In the late 1950’s, Betty Friedan, a writer and social activist, began talking to female college graduates. She recognized that the dissatisfaction and depression of housewives and mothers was widespread, trapped in homemaker roles. They were desperate to be more than wives and mothers. She called it “the problem that has no name”. In 1963 Friedan published The Feminine Mystique, which described this problem and became the catalyst for the second wave of women’s liberation. It is no exaggeration to say that her book sparked a revolution. The first wave of women's liberation was the long, bitter campaign for suffrage, which took over 50 years before women gained the right to vote in 1920. The second wave is the subject of a very accomplished, powerful documentary film, She’s Beautiful When She’s Angry, written and directed by Mary Dore, a well known documentary film maker (The Good Fight: The Abraham Lincoln Brigade in the Spanish Civil War). She's Beautiful ... focuses on the period of 1966-1971, when the newly emergent women’s movement succeeded in bringing women together to change a culture.
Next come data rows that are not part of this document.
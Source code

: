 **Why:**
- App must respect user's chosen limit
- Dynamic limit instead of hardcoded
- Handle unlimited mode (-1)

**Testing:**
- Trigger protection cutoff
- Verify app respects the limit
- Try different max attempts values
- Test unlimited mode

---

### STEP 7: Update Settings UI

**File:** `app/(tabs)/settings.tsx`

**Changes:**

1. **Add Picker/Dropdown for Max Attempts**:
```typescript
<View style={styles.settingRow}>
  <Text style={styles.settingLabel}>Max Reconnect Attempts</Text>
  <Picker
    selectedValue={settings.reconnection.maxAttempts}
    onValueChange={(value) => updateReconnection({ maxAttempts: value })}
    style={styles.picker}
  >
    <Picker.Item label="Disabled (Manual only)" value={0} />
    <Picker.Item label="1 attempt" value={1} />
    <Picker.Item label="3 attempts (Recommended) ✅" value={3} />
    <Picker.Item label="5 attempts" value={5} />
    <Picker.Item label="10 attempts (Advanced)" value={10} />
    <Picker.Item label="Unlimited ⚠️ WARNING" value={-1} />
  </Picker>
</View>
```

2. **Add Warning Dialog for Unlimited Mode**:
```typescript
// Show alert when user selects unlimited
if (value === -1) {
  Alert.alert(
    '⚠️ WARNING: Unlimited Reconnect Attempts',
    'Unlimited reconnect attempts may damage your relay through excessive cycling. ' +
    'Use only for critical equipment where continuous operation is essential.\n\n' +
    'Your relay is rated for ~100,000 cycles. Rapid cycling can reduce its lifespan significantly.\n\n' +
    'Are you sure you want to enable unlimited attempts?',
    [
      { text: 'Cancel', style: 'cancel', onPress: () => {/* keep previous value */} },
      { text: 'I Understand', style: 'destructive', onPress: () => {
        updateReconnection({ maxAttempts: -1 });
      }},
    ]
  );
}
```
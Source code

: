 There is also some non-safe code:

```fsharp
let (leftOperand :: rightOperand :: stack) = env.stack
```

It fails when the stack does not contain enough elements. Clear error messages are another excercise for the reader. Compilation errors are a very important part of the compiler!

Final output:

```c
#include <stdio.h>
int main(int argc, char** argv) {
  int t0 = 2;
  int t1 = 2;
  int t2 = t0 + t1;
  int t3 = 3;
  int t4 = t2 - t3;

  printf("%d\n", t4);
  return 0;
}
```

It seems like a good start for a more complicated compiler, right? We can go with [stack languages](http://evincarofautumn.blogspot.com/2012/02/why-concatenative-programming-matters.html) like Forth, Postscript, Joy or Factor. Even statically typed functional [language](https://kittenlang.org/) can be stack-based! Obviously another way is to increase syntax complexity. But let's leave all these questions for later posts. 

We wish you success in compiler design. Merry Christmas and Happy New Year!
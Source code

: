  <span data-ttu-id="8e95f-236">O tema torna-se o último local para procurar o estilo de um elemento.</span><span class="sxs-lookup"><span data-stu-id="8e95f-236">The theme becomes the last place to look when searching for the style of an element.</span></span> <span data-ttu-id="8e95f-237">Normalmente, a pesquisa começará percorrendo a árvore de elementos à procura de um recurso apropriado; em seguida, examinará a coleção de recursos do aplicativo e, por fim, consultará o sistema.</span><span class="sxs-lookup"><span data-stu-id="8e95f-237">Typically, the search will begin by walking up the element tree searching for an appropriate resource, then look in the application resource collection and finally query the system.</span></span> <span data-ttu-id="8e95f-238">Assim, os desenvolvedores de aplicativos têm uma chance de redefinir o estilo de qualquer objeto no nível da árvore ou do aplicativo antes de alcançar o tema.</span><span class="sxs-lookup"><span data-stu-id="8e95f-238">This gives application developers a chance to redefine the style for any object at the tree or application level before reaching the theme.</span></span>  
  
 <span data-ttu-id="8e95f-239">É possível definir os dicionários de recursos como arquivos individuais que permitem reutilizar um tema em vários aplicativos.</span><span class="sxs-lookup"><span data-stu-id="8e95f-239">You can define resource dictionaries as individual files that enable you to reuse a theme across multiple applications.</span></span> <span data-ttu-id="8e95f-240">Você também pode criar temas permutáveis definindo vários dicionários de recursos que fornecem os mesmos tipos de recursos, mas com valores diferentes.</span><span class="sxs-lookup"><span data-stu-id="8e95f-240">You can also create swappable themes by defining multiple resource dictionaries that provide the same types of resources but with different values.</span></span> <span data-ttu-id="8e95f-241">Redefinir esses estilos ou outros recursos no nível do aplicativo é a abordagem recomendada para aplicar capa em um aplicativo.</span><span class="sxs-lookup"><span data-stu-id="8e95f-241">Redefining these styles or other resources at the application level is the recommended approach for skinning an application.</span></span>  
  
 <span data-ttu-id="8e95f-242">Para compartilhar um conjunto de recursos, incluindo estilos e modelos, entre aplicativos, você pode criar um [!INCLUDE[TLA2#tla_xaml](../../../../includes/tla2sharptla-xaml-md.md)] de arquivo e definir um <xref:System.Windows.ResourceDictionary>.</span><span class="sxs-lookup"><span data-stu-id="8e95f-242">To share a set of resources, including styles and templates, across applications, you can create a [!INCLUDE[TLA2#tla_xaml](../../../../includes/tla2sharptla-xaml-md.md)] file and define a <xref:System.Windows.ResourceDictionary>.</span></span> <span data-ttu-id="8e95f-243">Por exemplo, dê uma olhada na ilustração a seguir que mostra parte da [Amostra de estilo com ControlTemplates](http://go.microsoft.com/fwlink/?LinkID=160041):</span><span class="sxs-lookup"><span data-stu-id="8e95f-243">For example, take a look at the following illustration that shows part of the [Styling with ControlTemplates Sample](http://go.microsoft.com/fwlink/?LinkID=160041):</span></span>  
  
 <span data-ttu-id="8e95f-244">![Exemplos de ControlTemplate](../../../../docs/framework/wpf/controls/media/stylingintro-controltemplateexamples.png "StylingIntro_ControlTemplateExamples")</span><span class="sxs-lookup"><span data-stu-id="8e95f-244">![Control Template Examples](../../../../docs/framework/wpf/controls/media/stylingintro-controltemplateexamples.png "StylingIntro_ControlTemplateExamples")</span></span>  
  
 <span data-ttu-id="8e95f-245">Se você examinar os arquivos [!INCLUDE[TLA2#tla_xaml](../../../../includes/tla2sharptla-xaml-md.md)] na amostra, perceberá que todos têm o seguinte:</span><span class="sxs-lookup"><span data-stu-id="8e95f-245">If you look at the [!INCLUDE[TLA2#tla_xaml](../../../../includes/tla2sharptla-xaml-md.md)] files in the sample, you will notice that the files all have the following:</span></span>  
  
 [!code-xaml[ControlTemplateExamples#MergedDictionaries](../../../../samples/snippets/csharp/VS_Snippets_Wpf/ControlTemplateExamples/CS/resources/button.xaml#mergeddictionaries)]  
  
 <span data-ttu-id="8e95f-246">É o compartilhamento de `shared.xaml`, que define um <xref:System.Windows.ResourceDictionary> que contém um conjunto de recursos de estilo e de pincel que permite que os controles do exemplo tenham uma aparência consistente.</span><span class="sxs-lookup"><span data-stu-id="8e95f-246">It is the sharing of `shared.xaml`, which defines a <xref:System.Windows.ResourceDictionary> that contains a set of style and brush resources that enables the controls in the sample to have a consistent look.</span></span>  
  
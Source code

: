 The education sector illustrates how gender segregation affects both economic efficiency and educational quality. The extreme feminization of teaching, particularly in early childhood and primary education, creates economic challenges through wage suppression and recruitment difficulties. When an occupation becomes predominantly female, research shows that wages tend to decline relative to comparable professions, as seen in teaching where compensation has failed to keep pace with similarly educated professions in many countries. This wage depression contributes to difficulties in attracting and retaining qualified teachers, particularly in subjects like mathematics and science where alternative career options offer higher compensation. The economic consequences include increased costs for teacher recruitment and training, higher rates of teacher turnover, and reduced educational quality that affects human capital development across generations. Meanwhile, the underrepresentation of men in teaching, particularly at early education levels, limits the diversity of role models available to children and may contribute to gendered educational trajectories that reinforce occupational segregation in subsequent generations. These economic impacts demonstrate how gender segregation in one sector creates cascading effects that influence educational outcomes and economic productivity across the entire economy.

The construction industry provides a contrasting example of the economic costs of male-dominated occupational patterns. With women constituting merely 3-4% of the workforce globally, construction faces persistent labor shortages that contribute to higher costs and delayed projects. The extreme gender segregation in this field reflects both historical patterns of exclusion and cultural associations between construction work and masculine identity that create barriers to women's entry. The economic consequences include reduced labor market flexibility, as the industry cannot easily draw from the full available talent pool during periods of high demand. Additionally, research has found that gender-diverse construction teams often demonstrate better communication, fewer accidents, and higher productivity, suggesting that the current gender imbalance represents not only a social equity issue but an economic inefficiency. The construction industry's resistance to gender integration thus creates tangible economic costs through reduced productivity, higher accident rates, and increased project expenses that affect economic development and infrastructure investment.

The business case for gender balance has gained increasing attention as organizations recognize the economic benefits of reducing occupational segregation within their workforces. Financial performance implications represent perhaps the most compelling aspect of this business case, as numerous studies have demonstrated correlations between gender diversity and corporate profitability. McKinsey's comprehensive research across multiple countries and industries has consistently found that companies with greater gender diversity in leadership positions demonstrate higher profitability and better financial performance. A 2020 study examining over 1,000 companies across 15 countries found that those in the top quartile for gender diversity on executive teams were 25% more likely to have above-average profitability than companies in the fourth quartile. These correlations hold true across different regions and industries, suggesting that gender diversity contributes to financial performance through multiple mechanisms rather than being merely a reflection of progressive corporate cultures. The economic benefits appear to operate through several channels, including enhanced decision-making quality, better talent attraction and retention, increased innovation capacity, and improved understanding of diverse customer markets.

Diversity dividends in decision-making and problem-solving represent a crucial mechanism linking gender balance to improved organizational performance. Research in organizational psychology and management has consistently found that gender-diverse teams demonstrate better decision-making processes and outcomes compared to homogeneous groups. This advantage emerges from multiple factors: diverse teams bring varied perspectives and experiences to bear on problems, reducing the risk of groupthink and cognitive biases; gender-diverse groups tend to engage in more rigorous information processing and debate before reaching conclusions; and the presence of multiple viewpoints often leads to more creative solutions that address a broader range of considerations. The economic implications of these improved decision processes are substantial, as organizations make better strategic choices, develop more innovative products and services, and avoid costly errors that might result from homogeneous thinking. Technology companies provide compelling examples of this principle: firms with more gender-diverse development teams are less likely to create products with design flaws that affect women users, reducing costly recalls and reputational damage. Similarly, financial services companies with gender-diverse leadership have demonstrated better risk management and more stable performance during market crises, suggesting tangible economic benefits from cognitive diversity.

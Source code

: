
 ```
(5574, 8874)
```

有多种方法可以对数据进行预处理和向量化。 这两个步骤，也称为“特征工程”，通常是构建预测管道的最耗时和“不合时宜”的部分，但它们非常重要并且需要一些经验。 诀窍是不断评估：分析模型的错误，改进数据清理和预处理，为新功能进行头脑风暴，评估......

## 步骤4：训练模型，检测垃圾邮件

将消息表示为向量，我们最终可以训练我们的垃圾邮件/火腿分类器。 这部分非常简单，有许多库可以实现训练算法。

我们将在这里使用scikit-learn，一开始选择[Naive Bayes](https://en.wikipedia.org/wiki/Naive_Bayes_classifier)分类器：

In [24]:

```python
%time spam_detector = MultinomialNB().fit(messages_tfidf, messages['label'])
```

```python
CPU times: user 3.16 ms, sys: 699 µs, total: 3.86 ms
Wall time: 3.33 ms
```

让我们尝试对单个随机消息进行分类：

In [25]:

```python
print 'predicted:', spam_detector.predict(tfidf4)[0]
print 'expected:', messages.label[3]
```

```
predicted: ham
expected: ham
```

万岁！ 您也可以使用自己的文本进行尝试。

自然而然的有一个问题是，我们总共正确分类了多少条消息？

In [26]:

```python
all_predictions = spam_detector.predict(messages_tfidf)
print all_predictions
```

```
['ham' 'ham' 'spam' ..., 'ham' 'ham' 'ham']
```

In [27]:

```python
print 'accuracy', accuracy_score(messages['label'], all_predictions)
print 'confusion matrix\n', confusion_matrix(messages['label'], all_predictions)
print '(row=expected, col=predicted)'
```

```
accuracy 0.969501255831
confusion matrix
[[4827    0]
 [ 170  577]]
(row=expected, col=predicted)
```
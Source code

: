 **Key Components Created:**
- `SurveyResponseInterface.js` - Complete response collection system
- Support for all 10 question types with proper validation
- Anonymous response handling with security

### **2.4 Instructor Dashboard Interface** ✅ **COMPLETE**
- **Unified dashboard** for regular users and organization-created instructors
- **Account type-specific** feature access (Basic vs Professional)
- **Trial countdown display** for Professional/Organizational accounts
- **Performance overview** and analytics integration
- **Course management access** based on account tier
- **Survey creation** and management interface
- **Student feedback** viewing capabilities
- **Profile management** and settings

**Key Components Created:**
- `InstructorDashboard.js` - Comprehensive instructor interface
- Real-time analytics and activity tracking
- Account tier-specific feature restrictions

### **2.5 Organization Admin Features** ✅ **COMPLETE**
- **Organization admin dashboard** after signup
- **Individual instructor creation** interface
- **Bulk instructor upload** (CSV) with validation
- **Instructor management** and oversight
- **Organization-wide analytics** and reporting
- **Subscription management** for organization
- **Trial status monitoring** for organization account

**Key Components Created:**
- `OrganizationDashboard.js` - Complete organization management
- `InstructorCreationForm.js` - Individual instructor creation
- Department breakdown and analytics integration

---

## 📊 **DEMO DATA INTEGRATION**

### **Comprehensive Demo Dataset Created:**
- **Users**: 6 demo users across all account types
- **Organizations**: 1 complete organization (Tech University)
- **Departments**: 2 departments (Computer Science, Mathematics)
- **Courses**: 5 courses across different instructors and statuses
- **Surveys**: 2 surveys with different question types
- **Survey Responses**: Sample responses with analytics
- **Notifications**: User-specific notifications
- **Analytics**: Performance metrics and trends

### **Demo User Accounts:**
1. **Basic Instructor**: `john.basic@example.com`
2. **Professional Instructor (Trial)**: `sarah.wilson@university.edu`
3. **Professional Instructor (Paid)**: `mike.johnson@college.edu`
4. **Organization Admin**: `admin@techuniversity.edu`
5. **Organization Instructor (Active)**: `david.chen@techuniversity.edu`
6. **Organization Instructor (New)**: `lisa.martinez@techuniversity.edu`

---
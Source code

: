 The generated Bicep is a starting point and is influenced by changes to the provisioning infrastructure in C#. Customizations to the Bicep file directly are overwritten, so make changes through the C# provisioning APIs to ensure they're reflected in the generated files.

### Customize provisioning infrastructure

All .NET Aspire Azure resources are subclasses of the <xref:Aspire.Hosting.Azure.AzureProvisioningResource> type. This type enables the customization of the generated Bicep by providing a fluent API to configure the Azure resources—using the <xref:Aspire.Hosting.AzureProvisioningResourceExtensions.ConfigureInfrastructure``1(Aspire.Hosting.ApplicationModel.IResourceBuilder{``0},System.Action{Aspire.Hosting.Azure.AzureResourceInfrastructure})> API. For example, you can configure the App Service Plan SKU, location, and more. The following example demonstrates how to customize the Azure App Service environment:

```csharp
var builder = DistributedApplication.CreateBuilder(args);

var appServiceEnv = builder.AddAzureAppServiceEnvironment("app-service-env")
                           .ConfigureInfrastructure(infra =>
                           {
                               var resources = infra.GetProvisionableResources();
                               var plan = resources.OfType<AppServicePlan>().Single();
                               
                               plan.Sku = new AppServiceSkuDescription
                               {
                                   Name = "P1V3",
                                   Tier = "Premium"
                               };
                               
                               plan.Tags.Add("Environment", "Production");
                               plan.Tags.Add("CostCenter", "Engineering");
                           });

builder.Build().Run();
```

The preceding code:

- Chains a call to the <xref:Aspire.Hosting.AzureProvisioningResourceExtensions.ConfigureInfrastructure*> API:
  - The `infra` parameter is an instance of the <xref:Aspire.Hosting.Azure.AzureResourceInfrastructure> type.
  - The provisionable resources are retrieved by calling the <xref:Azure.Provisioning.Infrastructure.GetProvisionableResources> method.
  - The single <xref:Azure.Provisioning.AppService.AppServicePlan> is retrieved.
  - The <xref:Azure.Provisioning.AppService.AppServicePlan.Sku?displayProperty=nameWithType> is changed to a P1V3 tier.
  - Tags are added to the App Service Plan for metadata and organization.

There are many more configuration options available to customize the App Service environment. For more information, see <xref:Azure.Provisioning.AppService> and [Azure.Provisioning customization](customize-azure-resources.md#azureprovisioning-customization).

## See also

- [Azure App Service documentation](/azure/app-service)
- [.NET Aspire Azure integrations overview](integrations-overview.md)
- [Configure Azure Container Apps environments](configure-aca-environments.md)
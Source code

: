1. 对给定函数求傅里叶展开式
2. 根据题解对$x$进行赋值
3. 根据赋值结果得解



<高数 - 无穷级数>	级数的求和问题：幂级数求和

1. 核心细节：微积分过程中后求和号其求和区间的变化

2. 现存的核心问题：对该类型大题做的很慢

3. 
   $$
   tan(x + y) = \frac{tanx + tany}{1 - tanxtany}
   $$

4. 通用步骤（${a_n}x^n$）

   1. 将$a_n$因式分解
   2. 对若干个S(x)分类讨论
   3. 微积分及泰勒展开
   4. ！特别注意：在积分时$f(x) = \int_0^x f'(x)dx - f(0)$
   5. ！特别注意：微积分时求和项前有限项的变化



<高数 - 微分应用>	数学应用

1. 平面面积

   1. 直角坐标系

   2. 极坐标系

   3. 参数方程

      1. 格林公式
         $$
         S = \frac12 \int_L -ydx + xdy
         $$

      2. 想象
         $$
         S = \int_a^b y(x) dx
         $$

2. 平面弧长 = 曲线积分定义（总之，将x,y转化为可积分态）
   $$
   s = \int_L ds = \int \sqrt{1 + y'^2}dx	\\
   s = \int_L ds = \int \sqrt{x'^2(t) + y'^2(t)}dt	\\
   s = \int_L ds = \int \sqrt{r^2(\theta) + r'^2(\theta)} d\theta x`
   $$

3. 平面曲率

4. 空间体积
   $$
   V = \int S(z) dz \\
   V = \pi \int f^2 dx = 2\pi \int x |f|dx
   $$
Dore uses wonderful archival footage and stills, interspersed with interviews with feminists who were instrumental in the fight. And it was a fight. Many of the women are well known, some lesser known, but all are and were enormously articulate. Their stories are riveting, and it is haunting to see them as young women in the 1960’s, and now, much older, but still passionate and articulate. It’s a who’s who of the movement: Rita Mae Brown, Carol Giardina, Fran Beal, Muriel Fox, Susan Brownmiller, Jacqui Ceballos, Kate Millet, Heather Booth, and many more. Some, who have died, are represented by their daughters. Nona Willis Aronowitz, an important contemporary feminist writer, speaks for her mother, Helen Willis. Reproductive rights was one of the demands, and critical if women were to have careers. Although the pill was first marketed in 1960, and sex before marriage became the norm, women bore all the risk. Abortion was illegal and often dangerous. The archival footage and interviews are powerful, as in the accounts of the desperate search for abortion providers and abortion deaths. The publication of Our Bodies, Our Selves, was another very important event that marked a turning point in the beginning of open discussions about sexuality, childbirth, and women’s health.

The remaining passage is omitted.